Dataset records:
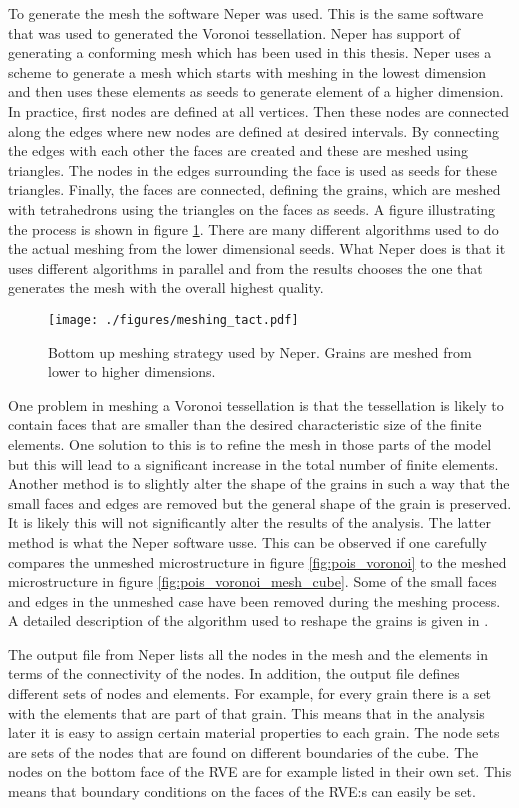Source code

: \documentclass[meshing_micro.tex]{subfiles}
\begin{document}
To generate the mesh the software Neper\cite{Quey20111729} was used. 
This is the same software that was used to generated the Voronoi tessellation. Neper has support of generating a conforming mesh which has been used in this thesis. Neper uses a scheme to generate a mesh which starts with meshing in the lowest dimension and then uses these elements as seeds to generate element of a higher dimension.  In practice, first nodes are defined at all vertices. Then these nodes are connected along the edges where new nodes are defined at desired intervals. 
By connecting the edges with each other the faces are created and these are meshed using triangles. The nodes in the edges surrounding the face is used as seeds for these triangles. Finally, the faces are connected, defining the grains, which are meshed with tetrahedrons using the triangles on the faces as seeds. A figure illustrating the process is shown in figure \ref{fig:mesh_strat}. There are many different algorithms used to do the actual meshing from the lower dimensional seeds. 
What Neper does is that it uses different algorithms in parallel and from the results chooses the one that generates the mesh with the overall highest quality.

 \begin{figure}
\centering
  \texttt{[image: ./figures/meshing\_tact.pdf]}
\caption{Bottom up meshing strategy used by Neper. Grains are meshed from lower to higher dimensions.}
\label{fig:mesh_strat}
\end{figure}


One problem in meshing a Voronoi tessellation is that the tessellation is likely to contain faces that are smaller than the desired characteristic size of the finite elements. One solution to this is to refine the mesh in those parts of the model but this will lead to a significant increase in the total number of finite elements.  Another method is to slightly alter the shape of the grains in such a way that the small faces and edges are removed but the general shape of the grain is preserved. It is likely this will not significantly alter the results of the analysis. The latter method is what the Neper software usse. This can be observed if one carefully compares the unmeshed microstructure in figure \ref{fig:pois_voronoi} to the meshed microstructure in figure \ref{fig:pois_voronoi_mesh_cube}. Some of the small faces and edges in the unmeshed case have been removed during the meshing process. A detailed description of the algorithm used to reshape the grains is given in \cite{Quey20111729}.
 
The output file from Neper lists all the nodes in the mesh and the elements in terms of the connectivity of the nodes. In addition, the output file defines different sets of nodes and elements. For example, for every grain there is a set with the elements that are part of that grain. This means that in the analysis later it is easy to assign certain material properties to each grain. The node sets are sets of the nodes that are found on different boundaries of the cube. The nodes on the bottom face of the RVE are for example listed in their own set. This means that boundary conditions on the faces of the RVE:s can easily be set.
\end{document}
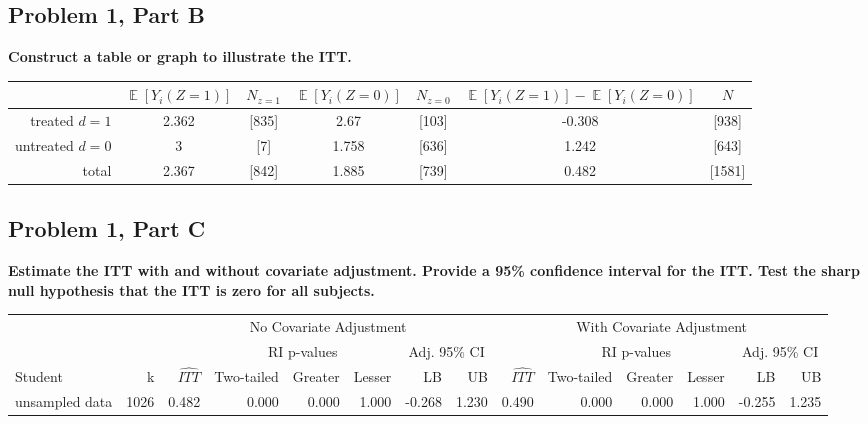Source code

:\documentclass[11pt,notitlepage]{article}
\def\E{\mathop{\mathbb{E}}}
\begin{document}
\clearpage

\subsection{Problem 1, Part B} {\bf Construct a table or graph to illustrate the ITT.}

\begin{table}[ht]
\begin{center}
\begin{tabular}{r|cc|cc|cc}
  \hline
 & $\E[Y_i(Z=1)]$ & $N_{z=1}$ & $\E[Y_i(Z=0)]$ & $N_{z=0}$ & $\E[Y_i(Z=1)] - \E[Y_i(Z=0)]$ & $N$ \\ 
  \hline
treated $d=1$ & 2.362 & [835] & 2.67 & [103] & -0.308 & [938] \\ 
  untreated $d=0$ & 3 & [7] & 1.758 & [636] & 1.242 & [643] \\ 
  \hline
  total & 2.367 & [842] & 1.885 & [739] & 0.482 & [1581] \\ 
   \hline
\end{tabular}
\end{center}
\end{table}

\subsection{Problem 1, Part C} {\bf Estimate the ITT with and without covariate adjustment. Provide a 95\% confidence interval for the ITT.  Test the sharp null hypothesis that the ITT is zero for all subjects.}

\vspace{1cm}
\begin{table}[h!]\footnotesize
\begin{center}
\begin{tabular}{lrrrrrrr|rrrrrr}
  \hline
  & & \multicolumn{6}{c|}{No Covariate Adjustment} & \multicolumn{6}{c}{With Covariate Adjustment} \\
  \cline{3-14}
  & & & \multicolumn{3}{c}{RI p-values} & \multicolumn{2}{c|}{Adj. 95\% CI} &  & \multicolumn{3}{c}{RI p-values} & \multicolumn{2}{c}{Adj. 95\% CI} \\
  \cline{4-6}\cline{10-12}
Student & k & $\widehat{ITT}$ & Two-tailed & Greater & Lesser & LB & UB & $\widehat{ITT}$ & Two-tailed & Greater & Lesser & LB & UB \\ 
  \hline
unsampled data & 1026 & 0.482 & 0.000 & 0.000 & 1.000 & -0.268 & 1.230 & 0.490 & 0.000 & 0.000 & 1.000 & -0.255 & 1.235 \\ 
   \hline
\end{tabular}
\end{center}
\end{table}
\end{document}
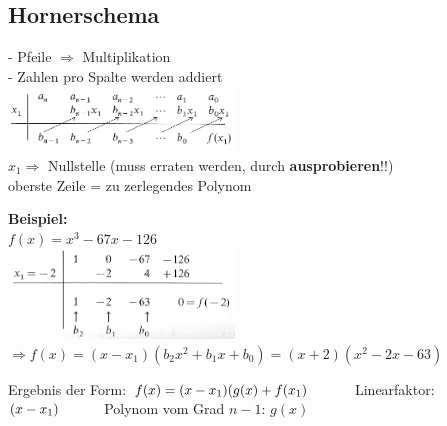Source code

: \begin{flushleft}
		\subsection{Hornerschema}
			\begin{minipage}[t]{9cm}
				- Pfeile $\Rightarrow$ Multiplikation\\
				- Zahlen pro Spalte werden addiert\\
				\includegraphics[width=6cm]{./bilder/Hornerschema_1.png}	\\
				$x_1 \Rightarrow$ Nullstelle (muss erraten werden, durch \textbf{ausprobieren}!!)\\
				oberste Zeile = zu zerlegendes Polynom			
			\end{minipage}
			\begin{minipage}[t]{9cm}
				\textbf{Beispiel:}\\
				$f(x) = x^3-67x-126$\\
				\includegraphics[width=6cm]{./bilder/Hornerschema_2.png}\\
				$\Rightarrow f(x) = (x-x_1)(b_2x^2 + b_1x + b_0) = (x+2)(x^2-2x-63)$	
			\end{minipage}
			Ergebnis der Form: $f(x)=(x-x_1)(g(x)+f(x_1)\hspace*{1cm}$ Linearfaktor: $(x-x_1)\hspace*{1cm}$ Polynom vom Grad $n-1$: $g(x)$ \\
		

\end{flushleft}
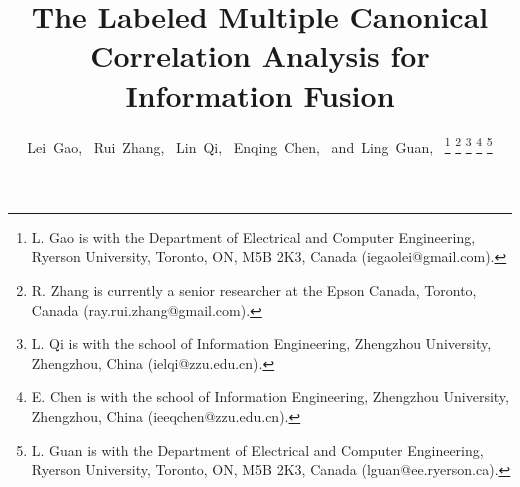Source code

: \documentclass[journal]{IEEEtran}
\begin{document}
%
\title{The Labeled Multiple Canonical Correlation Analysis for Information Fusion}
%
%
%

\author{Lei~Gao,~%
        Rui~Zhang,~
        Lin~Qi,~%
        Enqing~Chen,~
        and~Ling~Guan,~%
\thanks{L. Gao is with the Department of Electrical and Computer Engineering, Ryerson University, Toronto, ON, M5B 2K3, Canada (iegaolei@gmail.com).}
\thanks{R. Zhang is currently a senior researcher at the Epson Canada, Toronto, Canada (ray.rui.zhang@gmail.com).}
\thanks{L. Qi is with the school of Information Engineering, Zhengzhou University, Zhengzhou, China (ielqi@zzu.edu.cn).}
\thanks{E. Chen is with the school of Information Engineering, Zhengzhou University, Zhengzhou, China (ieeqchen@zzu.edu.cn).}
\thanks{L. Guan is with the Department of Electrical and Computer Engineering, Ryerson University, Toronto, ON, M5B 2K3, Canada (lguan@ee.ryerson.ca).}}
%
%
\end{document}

#### Exercise aim:
Repeat every record above exactly. The pictures do not belong in the copy.

#### Solution to this exercise:
Source code

: \documentclass[meshing_micro.tex]{subfiles}
\begin{document}
To generate the mesh the software Neper\cite{Quey20111729} was used. 
This is the same software that was used to generated the Voronoi tessellation. Neper has support of generating a conforming mesh which has been used in this thesis. Neper uses a scheme to generate a mesh which starts with meshing in the lowest dimension and then uses these elements as seeds to generate element of a higher dimension.  In practice, first nodes are defined at all vertices. Then these nodes are connected along the edges where new nodes are defined at desired intervals. 
By connecting the edges with each other the faces are created and these are meshed using triangles. The nodes in the edges surrounding the face is used as seeds for these triangles. Finally, the faces are connected, defining the grains, which are meshed with tetrahedrons using the triangles on the faces as seeds. A figure illustrating the process is shown in figure \ref{fig:mesh_strat}. There are many different algorithms used to do the actual meshing from the lower dimensional seeds. 
What Neper does is that it uses different algorithms in parallel and from the results chooses the one that generates the mesh with the overall highest quality.

 \begin{figure}
\centering
  \texttt{[image: ./figures/meshing\_tact.pdf]}
\caption{Bottom up meshing strategy used by Neper. Grains are meshed from lower to higher dimensions.}
\label{fig:mesh_strat}
\end{figure}


One problem in meshing a Voronoi tessellation is that the tessellation is likely to contain faces that are smaller than the desired characteristic size of the finite elements. One solution to this is to refine the mesh in those parts of the model but this will lead to a significant increase in the total number of finite elements.  Another method is to slightly alter the shape of the grains in such a way that the small faces and edges are removed but the general shape of the grain is preserved. It is likely this will not significantly alter the results of the analysis. The latter method is what the Neper software usse. This can be observed if one carefully compares the unmeshed microstructure in figure \ref{fig:pois_voronoi} to the meshed microstructure in figure \ref{fig:pois_voronoi_mesh_cube}. Some of the small faces and edges in the unmeshed case have been removed during the meshing process. A detailed description of the algorithm used to reshape the grains is given in \cite{Quey20111729}.
 
The output file from Neper lists all the nodes in the mesh and the elements in terms of the connectivity of the nodes. In addition, the output file defines different sets of nodes and elements. For example, for every grain there is a set with the elements that are part of that grain. This means that in the analysis later it is easy to assign certain material properties to each grain. The node sets are sets of the nodes that are found on different boundaries of the cube. The nodes on the bottom face of the RVE are for example listed in their own set. This means that boundary conditions on the faces of the RVE:s can easily be set.
\end{document}
Source code

:\documentclass[11pt,notitlepage]{article}
\def\E{\mathop{\mathbb{E}}}
\begin{document}
\clearpage

\subsection{Problem 1, Part B} {\bf Construct a table or graph to illustrate the ITT.}

\begin{table}[ht]
\begin{center}
\begin{tabular}{r|cc|cc|cc}
  \hline
 & $\E[Y_i(Z=1)]$ & $N_{z=1}$ & $\E[Y_i(Z=0)]$ & $N_{z=0}$ & $\E[Y_i(Z=1)] - \E[Y_i(Z=0)]$ & $N$ \\ 
  \hline
treated $d=1$ & 2.362 & [835] & 2.67 & [103] & -0.308 & [938] \\ 
  untreated $d=0$ & 3 & [7] & 1.758 & [636] & 1.242 & [643] \\ 
  \hline
  total & 2.367 & [842] & 1.885 & [739] & 0.482 & [1581] \\ 
   \hline
\end{tabular}
\end{center}
\end{table}

\subsection{Problem 1, Part C} {\bf Estimate the ITT with and without covariate adjustment. Provide a 95\% confidence interval for the ITT.  Test the sharp null hypothesis that the ITT is zero for all subjects.}

\vspace{1cm}
\begin{table}[h!]\footnotesize
\begin{center}
\begin{tabular}{lrrrrrrr|rrrrrr}
  \hline
  & & \multicolumn{6}{c|}{No Covariate Adjustment} & \multicolumn{6}{c}{With Covariate Adjustment} \\
  \cline{3-14}
  & & & \multicolumn{3}{c}{RI p-values} & \multicolumn{2}{c|}{Adj. 95\% CI} &  & \multicolumn{3}{c}{RI p-values} & \multicolumn{2}{c}{Adj. 95\% CI} \\
  \cline{4-6}\cline{10-12}
Student & k & $\widehat{ITT}$ & Two-tailed & Greater & Lesser & LB & UB & $\widehat{ITT}$ & Two-tailed & Greater & Lesser & LB & UB \\ 
  \hline
unsampled data & 1026 & 0.482 & 0.000 & 0.000 & 1.000 & -0.268 & 1.230 & 0.490 & 0.000 & 0.000 & 1.000 & -0.255 & 1.235 \\ 
   \hline
\end{tabular}
\end{center}
\end{table}
\end{document}
Source code

: \begin{flushleft}
		\subsection{Hornerschema}
			\begin{minipage}[t]{9cm}
				- Pfeile $\Rightarrow$ Multiplikation\\
				- Zahlen pro Spalte werden addiert\\
				\includegraphics[width=6cm]{./bilder/Hornerschema_1.png}	\\
				$x_1 \Rightarrow$ Nullstelle (muss erraten werden, durch \textbf{ausprobieren}!!)\\
				oberste Zeile = zu zerlegendes Polynom			
			\end{minipage}
			\begin{minipage}[t]{9cm}
				\textbf{Beispiel:}\\
				$f(x) = x^3-67x-126$\\
				\includegraphics[width=6cm]{./bilder/Hornerschema_2.png}\\
				$\Rightarrow f(x) = (x-x_1)(b_2x^2 + b_1x + b_0) = (x+2)(x^2-2x-63)$	
			\end{minipage}
			Ergebnis der Form: $f(x)=(x-x_1)(g(x)+f(x_1)\hspace*{1cm}$ Linearfaktor: $(x-x_1)\hspace*{1cm}$ Polynom vom Grad $n-1$: $g(x)$ \\
		

\end{flushleft}
Source code

: \documentclass[journal]{IEEEtran}
\begin{document}
%
\title{The Labeled Multiple Canonical Correlation Analysis for Information Fusion}
%
%
%

\author{Lei~Gao,~%
        Rui~Zhang,~
        Lin~Qi,~%
        Enqing~Chen,~
        and~Ling~Guan,~%
\thanks{L. Gao is with the Department of Electrical and Computer Engineering, Ryerson University, Toronto, ON, M5B 2K3, Canada (iegaolei@gmail.com).}
\thanks{R. Zhang is currently a senior researcher at the Epson Canada, Toronto, Canada (ray.rui.zhang@gmail.com).}
\thanks{L. Qi is with the school of Information Engineering, Zhengzhou University, Zhengzhou, China (ielqi@zzu.edu.cn).}
\thanks{E. Chen is with the school of Information Engineering, Zhengzhou University, Zhengzhou, China (ieeqchen@zzu.edu.cn).}
\thanks{L. Guan is with the Department of Electrical and Computer Engineering, Ryerson University, Toronto, ON, M5B 2K3, Canada (lguan@ee.ryerson.ca).}}
%
%
\end{document}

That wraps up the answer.